EXTRACTED ENTRIES Block Start
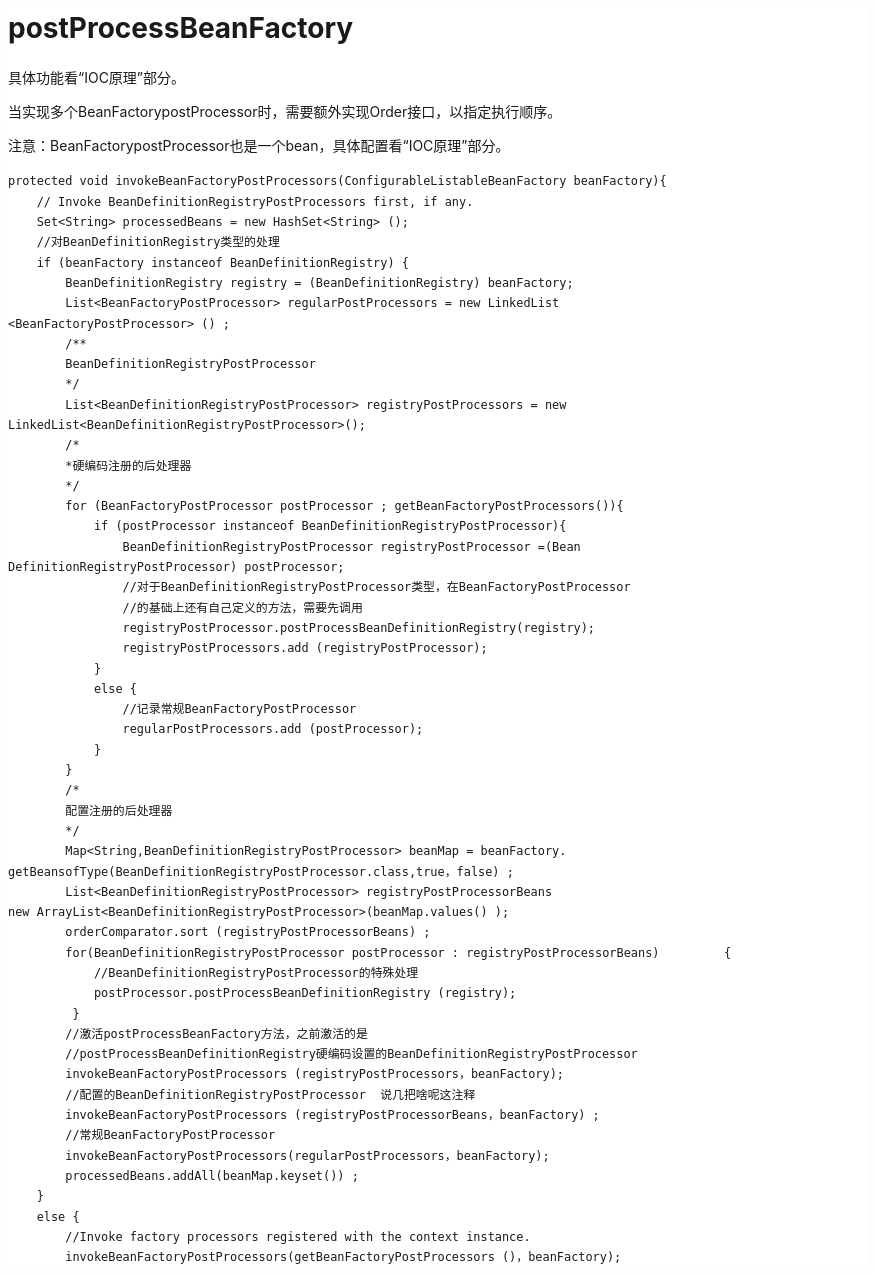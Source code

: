 # postProcessBeanFactory

具体功能看“IOC原理”部分。

当实现多个BeanFactorypostProcessor时，需要额外实现Order接口，以指定执行顺序。

注意：BeanFactorypostProcessor也是一个bean，具体配置看“IOC原理”部分。

```
protected void invokeBeanFactoryPostProcessors(ConfigurableListableBeanFactory beanFactory){
	// Invoke BeanDefinitionRegistryPostProcessors first, if any.
	Set<String> processedBeans = new HashSet<String> ();
	//对BeanDefinitionRegistry类型的处理
	if (beanFactory instanceof BeanDefinitionRegistry) {
		BeanDefinitionRegistry registry = (BeanDefinitionRegistry) beanFactory;
		List<BeanFactoryPostProcessor> regularPostProcessors = new LinkedList
<BeanFactoryPostProcessor> () ;
        /**
        BeanDefinitionRegistryPostProcessor
        */
        List<BeanDefinitionRegistryPostProcessor> registryPostProcessors = new
LinkedList<BeanDefinitionRegistryPostProcessor>();
        /*
		*硬编码注册的后处理器
        */
		for (BeanFactoryPostProcessor postProcessor ; getBeanFactoryPostProcessors()){
			if (postProcessor instanceof BeanDefinitionRegistryPostProcessor){
				BeanDefinitionRegistryPostProcessor registryPostProcessor =(Bean
DefinitionRegistryPostProcessor) postProcessor;
				//对于BeanDefinitionRegistryPostProcessor类型，在BeanFactoryPostProcessor
				//的基础上还有自己定义的方法，需要先调用
				registryPostProcessor.postProcessBeanDefinitionRegistry(registry);
                registryPostProcessors.add (registryPostProcessor);
			}
            else {
				//记录常规BeanFactoryPostProcessor
				regularPostProcessors.add (postProcessor);
            }
        }
        /*
		配置注册的后处理器
        */
		Map<String,BeanDefinitionRegistryPostProcessor> beanMap = beanFactory.
getBeansofType(BeanDefinitionRegistryPostProcessor.class,true，false) ;
		List<BeanDefinitionRegistryPostProcessor> registryPostProcessorBeans
new ArrayList<BeanDefinitionRegistryPostProcessor>(beanMap.values() );
		orderComparator.sort (registryPostProcessorBeans) ;
		for(BeanDefinitionRegistryPostProcessor postProcessor : registryPostProcessorBeans)			{
			//BeanDefinitionRegistryPostProcessor的特殊处理
			postProcessor.postProcessBeanDefinitionRegistry (registry);
		 }
		//激活postProcessBeanFactory方法，之前激活的是
        //postProcessBeanDefinitionRegistry硬编码设置的BeanDefinitionRegistryPostProcessor
		invokeBeanFactoryPostProcessors (registryPostProcessors，beanFactory);
        //配置的BeanDefinitionRegistryPostProcessor  说几把啥呢这注释
		invokeBeanFactoryPostProcessors (registryPostProcessorBeans，beanFactory) ;
        //常规BeanFactoryPostProcessor
		invokeBeanFactoryPostProcessors(regularPostProcessors，beanFactory);
        processedBeans.addAll(beanMap.keyset()) ;
    }
	else {
		//Invoke factory processors registered with the context instance.
		invokeBeanFactoryPostProcessors(getBeanFactoryPostProcessors ()，beanFactory);
```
EXTRACTED ENTRIES Block End
INSTRUCTIONS FOR THE TASK: Wherever a line in the data above contains the word "String", copy that line.

SOLUTION TO THIS PROBLEM:
	Set<String> processedBeans = new HashSet<String> ();
		Map<String,BeanDefinitionRegistryPostProcessor> beanMap = beanFactory.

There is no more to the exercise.